━━ RAW DATA ━━
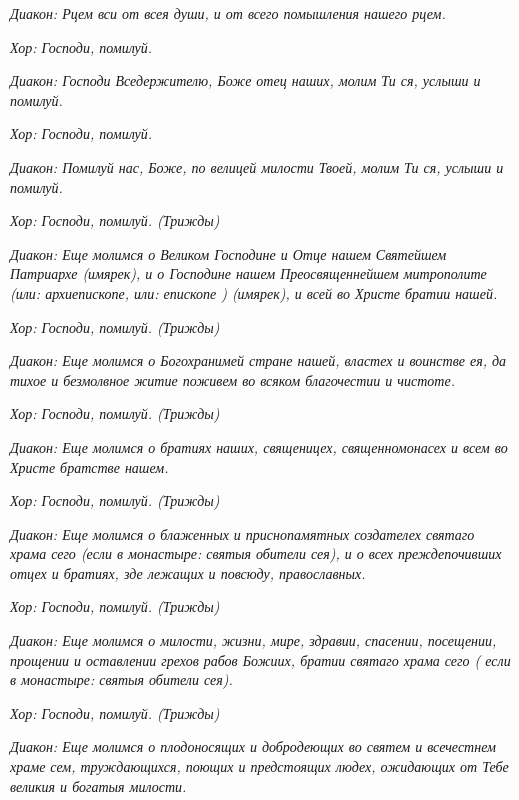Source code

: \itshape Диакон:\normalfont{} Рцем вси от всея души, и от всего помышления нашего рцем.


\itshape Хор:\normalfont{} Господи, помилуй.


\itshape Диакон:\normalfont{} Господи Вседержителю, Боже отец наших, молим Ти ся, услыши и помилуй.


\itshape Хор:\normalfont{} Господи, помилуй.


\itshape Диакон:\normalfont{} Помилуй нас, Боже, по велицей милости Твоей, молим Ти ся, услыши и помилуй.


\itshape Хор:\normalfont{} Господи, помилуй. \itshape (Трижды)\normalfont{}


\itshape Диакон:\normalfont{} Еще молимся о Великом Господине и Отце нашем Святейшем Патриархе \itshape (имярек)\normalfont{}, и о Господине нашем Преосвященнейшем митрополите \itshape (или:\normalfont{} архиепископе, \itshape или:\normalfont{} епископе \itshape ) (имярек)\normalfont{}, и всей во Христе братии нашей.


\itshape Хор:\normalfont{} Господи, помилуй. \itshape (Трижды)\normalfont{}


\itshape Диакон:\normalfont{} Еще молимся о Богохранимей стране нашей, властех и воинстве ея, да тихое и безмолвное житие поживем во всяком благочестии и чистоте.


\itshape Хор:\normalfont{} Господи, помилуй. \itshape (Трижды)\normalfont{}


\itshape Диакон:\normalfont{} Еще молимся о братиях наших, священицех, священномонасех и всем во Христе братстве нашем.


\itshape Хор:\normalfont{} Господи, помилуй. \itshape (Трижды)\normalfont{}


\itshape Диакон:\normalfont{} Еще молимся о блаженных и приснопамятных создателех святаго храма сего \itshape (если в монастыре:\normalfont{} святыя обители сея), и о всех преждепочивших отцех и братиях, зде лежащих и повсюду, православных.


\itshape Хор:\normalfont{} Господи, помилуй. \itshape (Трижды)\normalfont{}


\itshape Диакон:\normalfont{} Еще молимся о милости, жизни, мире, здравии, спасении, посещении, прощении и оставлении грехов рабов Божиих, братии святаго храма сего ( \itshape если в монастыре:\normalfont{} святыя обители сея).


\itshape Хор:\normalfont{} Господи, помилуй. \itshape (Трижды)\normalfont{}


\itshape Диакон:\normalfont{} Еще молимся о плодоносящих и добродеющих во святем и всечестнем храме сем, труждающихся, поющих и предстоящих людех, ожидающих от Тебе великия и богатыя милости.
━━━
### [WHAT THE TASK REQUIRES]
Would you please print out all the records above exactly, minus any pictures?

### [ANSWER]
Source code

: \itshape Диакон:\normalfont{} Рцем вси от всея души, и от всего помышления нашего рцем.


\itshape Хор:\normalfont{} Господи, помилуй.


\itshape Диакон:\normalfont{} Господи Вседержителю, Боже отец наших, молим Ти ся, услыши и помилуй.


\itshape Хор:\normalfont{} Господи, помилуй.


\itshape Диакон:\normalfont{} Помилуй нас, Боже, по велицей милости Твоей, молим Ти ся, услыши и помилуй.


\itshape Хор:\normalfont{} Господи, помилуй. \itshape (Трижды)\normalfont{}


\itshape Диакон:\normalfont{} Еще молимся о Великом Господине и Отце нашем Святейшем Патриархе \itshape (имярек)\normalfont{}, и о Господине нашем Преосвященнейшем митрополите \itshape (или:\normalfont{} архиепископе, \itshape или:\normalfont{} епископе \itshape ) (имярек)\normalfont{}, и всей во Христе братии нашей.


\itshape Хор:\normalfont{} Господи, помилуй. \itshape (Трижды)\normalfont{}


\itshape Диакон:\normalfont{} Еще молимся о Богохранимей стране нашей, властех и воинстве ея, да тихое и безмолвное житие поживем во всяком благочестии и чистоте.


\itshape Хор:\normalfont{} Господи, помилуй. \itshape (Трижды)\normalfont{}


\itshape Диакон:\normalfont{} Еще молимся о братиях наших, священицех, священномонасех и всем во Христе братстве нашем.


\itshape Хор:\normalfont{} Господи, помилуй. \itshape (Трижды)\normalfont{}


\itshape Диакон:\normalfont{} Еще молимся о блаженных и приснопамятных создателех святаго храма сего \itshape (если в монастыре:\normalfont{} святыя обители сея), и о всех преждепочивших отцех и братиях, зде лежащих и повсюду, православных.


\itshape Хор:\normalfont{} Господи, помилуй. \itshape (Трижды)\normalfont{}


\itshape Диакон:\normalfont{} Еще молимся о милости, жизни, мире, здравии, спасении, посещении, прощении и оставлении грехов рабов Божиих, братии святаго храма сего ( \itshape если в монастыре:\normalfont{} святыя обители сея).


\itshape Хор:\normalfont{} Господи, помилуй. \itshape (Трижды)\normalfont{}


\itshape Диакон:\normalfont{} Еще молимся о плодоносящих и добродеющих во святем и всечестнем храме сем, труждающихся, поющих и предстоящих людех, ожидающих от Тебе великия и богатыя милости.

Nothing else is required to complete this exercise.